Since local land use decisions already cannot be arbitrary and capricious,[17] "reasonable" may not prove to be a very high bar. A local government could demonstrate reasonableness dirough rough proportionality,[18]by more or less matching the strictness of the regulation to the severity of the oil and gas operation's potential surface impact. Reasonableness might also be demonstrated by the industry's ability to comply with similar regulations elsewhere, or the general application of similar regulations to other heavy industry. Conversely, unreasonableness probably could not be established based solely on the cost of a regulation to an operator, especially given the Act's removal of cost-effectiveness as a consideration elsewhere.[19]

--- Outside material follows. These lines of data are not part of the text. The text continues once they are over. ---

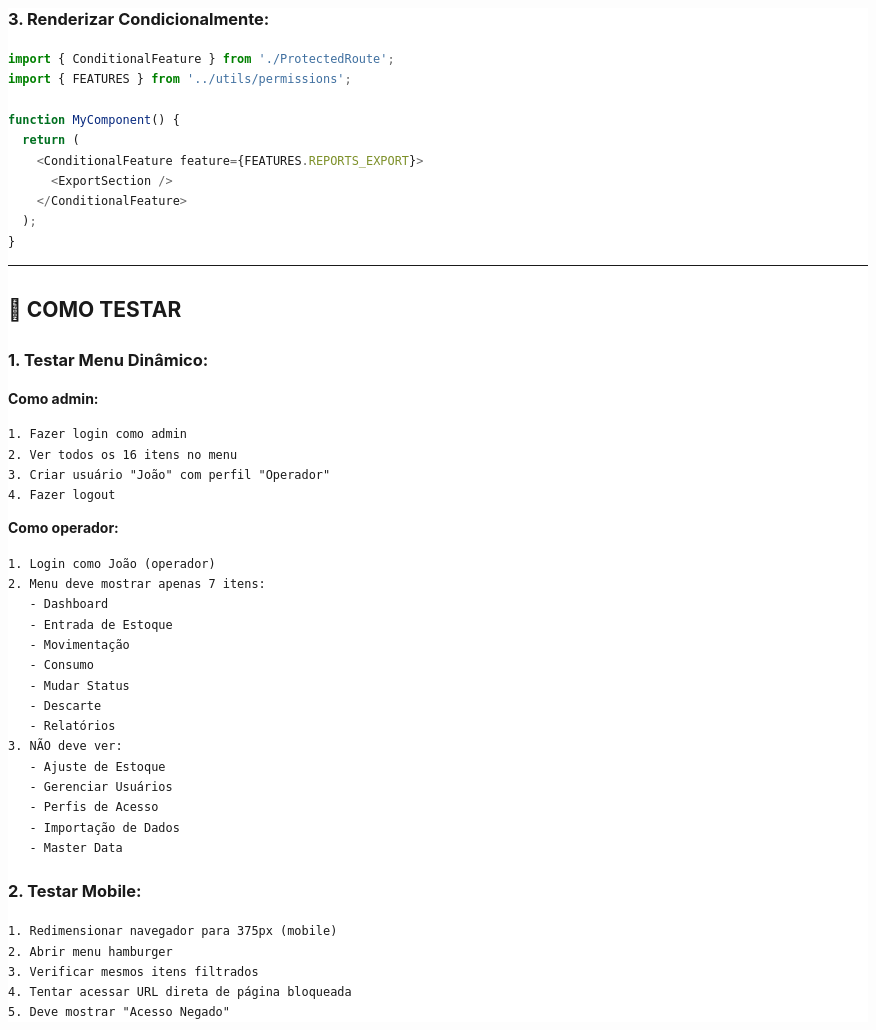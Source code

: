 ### **3. Renderizar Condicionalmente:**

```typescript
import { ConditionalFeature } from './ProtectedRoute';
import { FEATURES } from '../utils/permissions';

function MyComponent() {
  return (
    <ConditionalFeature feature={FEATURES.REPORTS_EXPORT}>
      <ExportSection />
    </ConditionalFeature>
  );
}
```

---

## 🧪 COMO TESTAR

### **1. Testar Menu Dinâmico:**

**Como admin:**
```
1. Fazer login como admin
2. Ver todos os 16 itens no menu
3. Criar usuário "João" com perfil "Operador"
4. Fazer logout
```

**Como operador:**
```
1. Login como João (operador)
2. Menu deve mostrar apenas 7 itens:
   - Dashboard
   - Entrada de Estoque
   - Movimentação
   - Consumo
   - Mudar Status
   - Descarte
   - Relatórios
3. NÃO deve ver:
   - Ajuste de Estoque
   - Gerenciar Usuários
   - Perfis de Acesso
   - Importação de Dados
   - Master Data
```

### **2. Testar Mobile:**

```
1. Redimensionar navegador para 375px (mobile)
2. Abrir menu hamburger
3. Verificar mesmos itens filtrados
4. Tentar acessar URL direta de página bloqueada
5. Deve mostrar "Acesso Negado"
```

In addition to the courts, another new entity could also indirectly weigh in on the reasonableness of a local regulation. The Act creates a process for a local government or operator to request review of a local decision by a technical review board, with members appointed by the Commission director.[20] The board has authority to make a nonbinding report on the impacts of the decision to the recovery of the resource, whether the decision would require unavailable or impracticable technologies, and whether the operator is proposing to use best management practices.[21] While the local government can simply ignore an unfavorable report,[22] nothing in the Act would prevent a report from becoming evidence in a suit challenging the legality of the decision. However, because the reports will cover particular local decisions on particular applications, the reports would presumably receive judicial review only...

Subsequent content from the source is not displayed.